## What you need to do
Within the lines below, find those that hold the string "gdtoolkit" and copy each one.

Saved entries
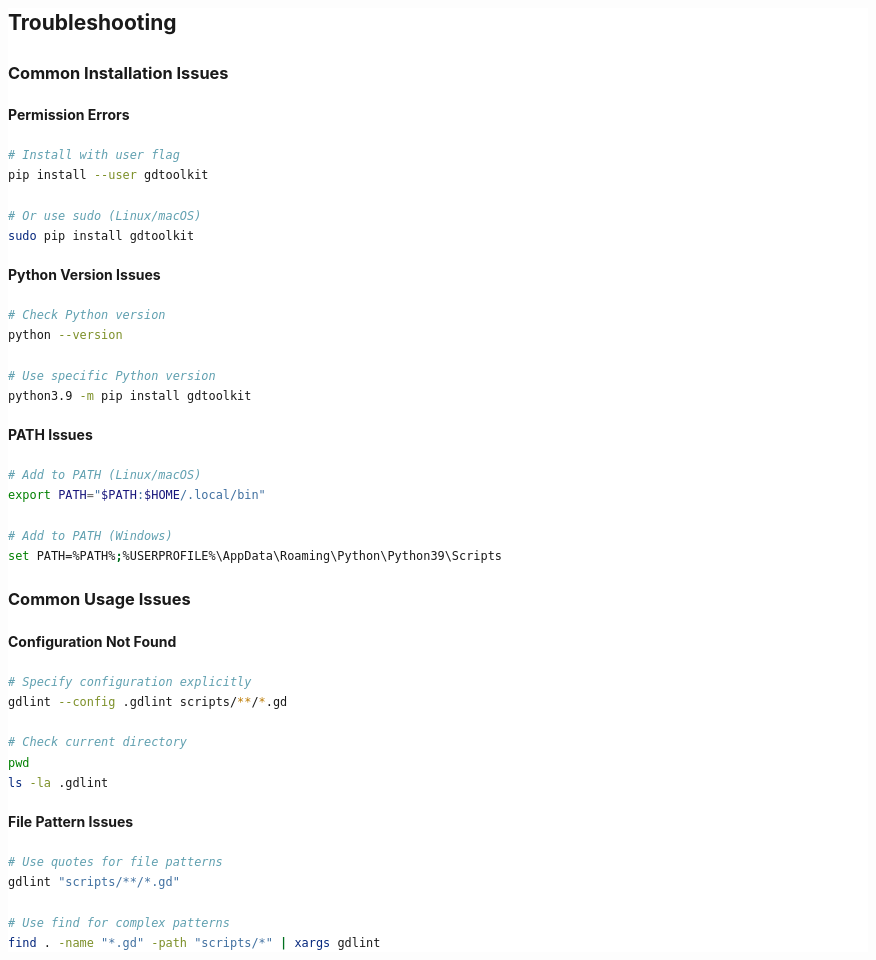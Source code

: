 ## Troubleshooting

### Common Installation Issues

#### Permission Errors
```bash
# Install with user flag
pip install --user gdtoolkit

# Or use sudo (Linux/macOS)
sudo pip install gdtoolkit
```

#### Python Version Issues
```bash
# Check Python version
python --version

# Use specific Python version
python3.9 -m pip install gdtoolkit
```

#### PATH Issues
```bash
# Add to PATH (Linux/macOS)
export PATH="$PATH:$HOME/.local/bin"

# Add to PATH (Windows)
set PATH=%PATH%;%USERPROFILE%\AppData\Roaming\Python\Python39\Scripts
```

### Common Usage Issues

#### Configuration Not Found
```bash
# Specify configuration explicitly
gdlint --config .gdlint scripts/**/*.gd

# Check current directory
pwd
ls -la .gdlint
```

#### File Pattern Issues
```bash
# Use quotes for file patterns
gdlint "scripts/**/*.gd"

# Use find for complex patterns
find . -name "*.gd" -path "scripts/*" | xargs gdlint
```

## Result of this task
pip install --user gdtoolkit
sudo pip install gdtoolkit
python3.9 -m pip install gdtoolkit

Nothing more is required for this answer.